Tuesday, July 25, 2017

quando o corpo se torna pesado, encho a cabeça de ruído. até que os meus joelhos fiquem em papel e o meu rosto uma nuvem que basta soprar para desaparecer. e bebo um copo de vinho para afogar as mágoas que pesam no meu corpo, como que ensaiando uma vez mais a derrota permanente perante o mundo. solidão. absoluta solidão. às vezes sabe bem, mas outras faz-me desesperar de mim mesma, de ti e de tudo. de ti que nunca conheci, é certo, mas que sei que existes e que me lês. assombras-me e por breves momentos embalas-me, pareces ser afinal o ruído que me preenche, a liberdade que me incrimina, a alegria que me azucrina, a saudade oca do nada total que é um nada igual a menos um. um dia gostava de ser manhã, uma manhã à beira de um lago numa floresta. essa imagem persegue-me como se fosse o meu destino. quero tatuar-me de futuro é o que é! quero preencher-me toda de tudo e mais alguma coisa! quero rebentar de energia! quero morrer de vida!

Saturday, July 15, 2017

os desconhecidos da nossa vida

das muitas noites de dança inesquecíveis, houve uma que de vez em quando ne reaparece na memória, sempre da mesma forma nítida. eu devia ter uns 12-13 anos, a minha irmã tinha entrado para a faculdade de ciências. havia uma festa na cantina do C1 (onde muitos anos mais tarde almocei com regularidade e onde agora está transformada em sala de computadores). lembro-me que a cantina estava toda transformada para receber uma festa muito gira, organizada pelos estudantes de bio-química. foi a primeira vez que bebi uma bebida com vapor líquido, daquele que anos mais tarde viria a encontrar no Bora-bora na Av.

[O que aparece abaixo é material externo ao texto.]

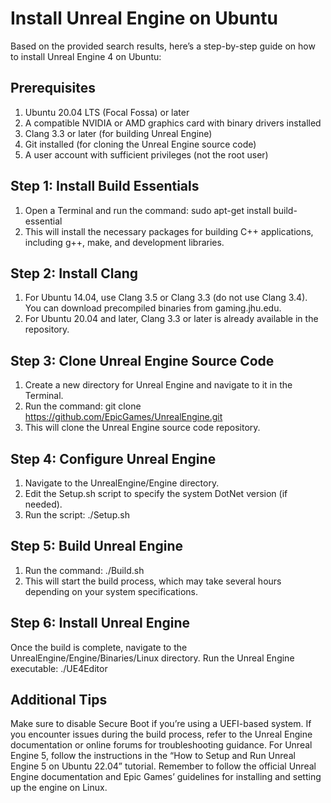 # Install Unreal Engine on Ubuntu

Based on the provided search results, here’s a step-by-step guide on how to install Unreal Engine 4 on Ubuntu:

## Prerequisites

1. Ubuntu 20.04 LTS (Focal Fossa) or later
2. A compatible NVIDIA or AMD graphics card with binary drivers installed
3. Clang 3.3 or later (for building Unreal Engine)
4. Git installed (for cloning the Unreal Engine source code)
5. A user account with sufficient privileges (not the root user)

## Step 1: Install Build Essentials

1. Open a Terminal and run the command: sudo apt-get install build-essential
2. This will install the necessary packages for building C++ applications, including g++, make, and development libraries.

## Step 2: Install Clang

1. For Ubuntu 14.04, use Clang 3.5 or Clang 3.3 (do not use Clang 3.4). You can download precompiled binaries from gaming.jhu.edu.
2. For Ubuntu 20.04 and later, Clang 3.3 or later is already available in the repository.

## Step 3: Clone Unreal Engine Source Code

1. Create a new directory for Unreal Engine and navigate to it in the Terminal.
2. Run the command: git clone https://github.com/EpicGames/UnrealEngine.git
3. This will clone the Unreal Engine source code repository.

## Step 4: Configure Unreal Engine

1. Navigate to the UnrealEngine/Engine directory.
2. Edit the Setup.sh script to specify the system DotNet version (if needed).
3. Run the script: ./Setup.sh

## Step 5: Build Unreal Engine
1. Run the command: ./Build.sh
2. This will start the build process, which may take several hours depending on your system specifications.

## Step 6: Install Unreal Engine

Once the build is complete, navigate to the UnrealEngine/Engine/Binaries/Linux directory.
Run the Unreal Engine executable: ./UE4Editor

## Additional Tips

Make sure to disable Secure Boot if you’re using a UEFI-based system.
If you encounter issues during the build process, refer to the Unreal Engine documentation or online forums for troubleshooting guidance.
For Unreal Engine 5, follow the instructions in the “How to Setup and Run Unreal Engine 5 on Ubuntu 22.04” tutorial.
Remember to follow the official Unreal Engine documentation and Epic Games’ guidelines for installing and setting up the engine on Linux.
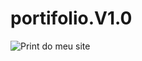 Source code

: ﻿# portifolio.V1.0
![Print do meu site](https://github.com/Mateus-olv-dev/portifolio.V1.0/issues/1#issue-2348977179)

Almirante reis, no meio dos amendoins e do ambiente artificial de ilha paradisíaca em jeito de salao de estar de hotel rasca. mas isso é outra história.
naquela noite dancei até ao amanhecer. estávamos em plenos anos 80 dos The Smiths, David Bowie, Lloyd Cole, Nina Hagen e tantos outros, mas por acaso não me lembro das músicas que passaram nessa noite. a memória que tenho é falsa porque é como se tivesse sido uma música só durante toda a noite. uma coisa é certa: dancei a noite toda com um colega da minha irmã que não sei quem é, que nunca tinha visto e que nunca mais voltei a ver. lembro-me só que era baixo, moreno, com muito cabelo. e que dançava tão bem, que ficámos a noite toda a dançar até amanhecer. creio, aliás, que foi a minha primeira directa. lembro-me de sair da faculdade já a amanhecer, de ver o parque de estacionamento com o nascer do sol. (há uma relação muito interessante entre parques de estacionamento e nasceres do sol, mas isso também seria uma outra história. por agora fica como mero apontamento).
dançámos como se nos conhecêssemos desde sempre, como se fossemos um par já habituado de um musical. foi mesmo, mesmo muito especial. Creio que se chamava Nuno, mas não tenho a certeza, nem quero saber, porque ele pertence àquele grupo de desconhecidos que marcaram e fazem parte da minha vida para sempre. E se adoro falar e meter-me com desconhecidos, adoro ainda mais que eles inscrevam a sua não-identidade em mim. adoro ter uma vida na qual fazem parte integrante imensas pessoas desconhecidas. e muitas delas são mais importantes e mais reais, mais genuínas, mais intensas do que outras que, apesar de serem conhecidas, se revelam, afinal, desconhecidas.mas isso também seria uma outra história, triste. pertence ao universo da música "people are strange" dos Doors.
esta de hoje é muito alegre e até afirmativa. estas pessoas desconhecidas trouxeram-me energia, alegria, permitiram-me ser eu, sem mais satisfações. apenas partilhar um qualquer momento e nunca mais nos vermos. é belo. é bonito. e nem sequer se trata de uma excitação sexual ou perversão qualquer. trata-se apenas da beleza dos acasos e dos desconhecidos da nossa vida, porque também é bom não conhecermos tudo o que nos acontece e perdermos um pouco o controlo do rumo da nossa vida. por breves momentos, alguém que não sabemos quem faz parte de nós. e é só isto. e é tanto.